Ladies and gentlemen,
It is a great pleasure for me to talk with all of you today. Our topic, “Women in International Peacekeeping and Reconciliation Process” is challenging. Women are not so often seen and heard in this context, even if it is of the utmost importance that we women are active and have a role in defining and shaping peace and reconciliation.
As Mrs. Julia Moon told us in the opening remarks, all women in the world should realize and know their own unique value. To achieve peace in the world requires that both women and men are included in the process, and in many cases they are, not in the headlines, but in the long working process they make very important work.
My very close friend has worked in ex-Yugoslavia, in Bosnia - Herzegovina and also in Ukraine. My other friend has worked in Afghanistan. There are thousands of women included in the process.
My own experience is limited but I dare to say one important part of peace process in one country. During the 1990’s, I helped Bosnia - Herzegovina to become a member of the Council of Europe, a human rights organization. Before a country can become member of the Council of Europe, it must fulfill certain human rights criteria. I and one Hungarian member, Lazlo Surijan, visited Bosnia - Herzegovina to study the situation just after the war. During these visits to Bosnia – Herzegovina, I learned a lot.
All of the cases are different, yet there are similarities. In my work with reconciliation and nation building, I’ve considered the following elements as the most important tools; first of all, the long history of the nation. To know and understand your own history is of the utmost importance and from where you can draw examples and possibilities to solve the problems.

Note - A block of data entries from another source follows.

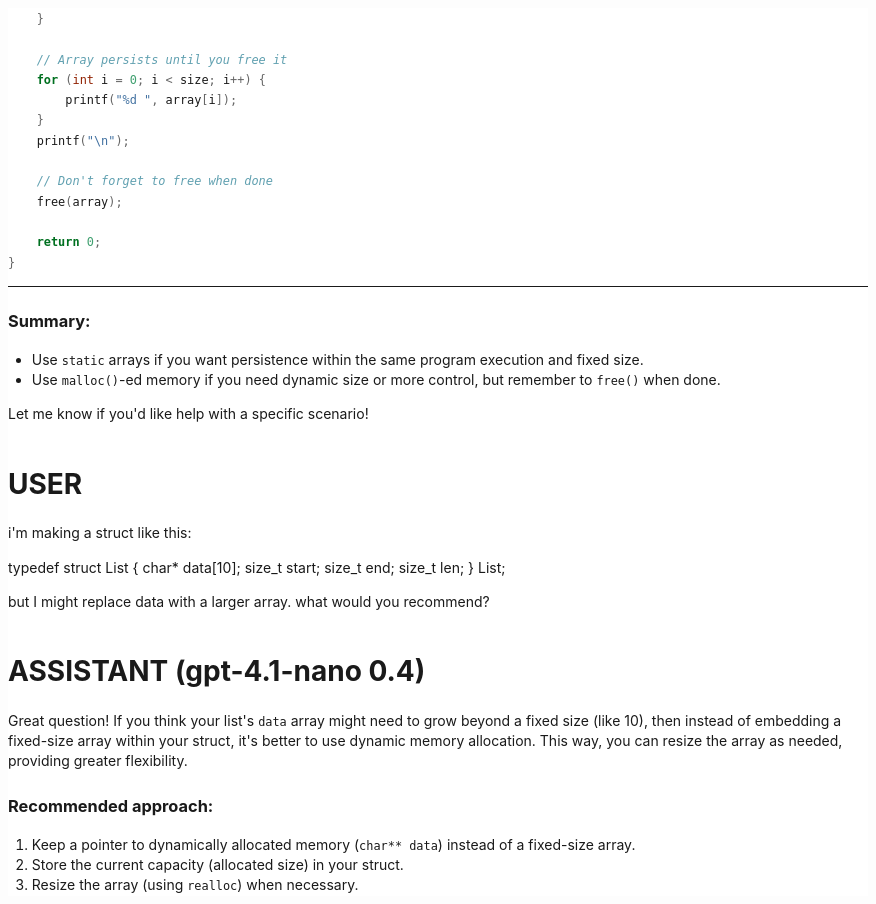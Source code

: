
 ```c
    }

    // Array persists until you free it
    for (int i = 0; i < size; i++) {
        printf("%d ", array[i]);
    }
    printf("\n");

    // Don't forget to free when done
    free(array);

    return 0;
}
```

---

### Summary:
- Use `static` arrays if you want persistence within the same program execution and fixed size.
- Use `malloc()`-ed memory if you need dynamic size or more control, but remember to `free()` when done.

Let me know if you'd like help with a specific scenario!


# USER



i'm making a struct like this:


typedef struct List {
    char* data[10];
    size_t start;
    size_t end;
    size_t len;
} List;


but I might replace data with a larger array. what would you recommend?




# ASSISTANT (gpt-4.1-nano 0.4)

Great question! If you think your list's `data` array might need to grow beyond a fixed size (like 10), then instead of embedding a fixed-size array within your struct, it's better to use dynamic memory allocation. This way, you can resize the array as needed, providing greater flexibility.

### Recommended approach:

1. Keep a pointer to dynamically allocated memory (`char** data`) instead of a fixed-size array.
2. Store the current capacity (allocated size) in your struct.
3. Resize the array (using `realloc`) when necessary.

The second tool I have used is cooperation between different authorities and with NGOs.
And the third tool has been using myself as an example of a democratic society with an understanding of equality, impartiality and confidentiality – building trust.
According to the UN, reconciliation involves building or rebuilding relationships among people and various groups in society and between the state and its citizens. Depending on the conflict, reconciliation may be needed between political groups, between different communities or ethnic groups, between citizens and the state, or a combination of these.
For nation-building, in addition to financial resources, international political will and time.
The most relevant priorities are security for citizens, political reform and strengthening legal institutions.
The process is slow. Healing trauma, building trust and enabling forgiveness take a long time. And it is not done in the headlines, but in the minds, brains and hearts.
The way to reconcile is to meet and begin to discuss. When I met the different ethnic and political groups in Sarajevo, it was the first time for them to meet, to discuss. That was the starting point; to get them at the same table.
During this long process they could be reassured that nobody was going to lose anything, but that everyone would benefit from something.
Dear friends, I could imagine that in the Korean Peninsula, the women should be included in the process. The proposed “Peace Zone”, a small zone of trust, a meeting place for women to discuss is an excellent idea. And step by step, the women in the Peace Zone would come to know their own unique value.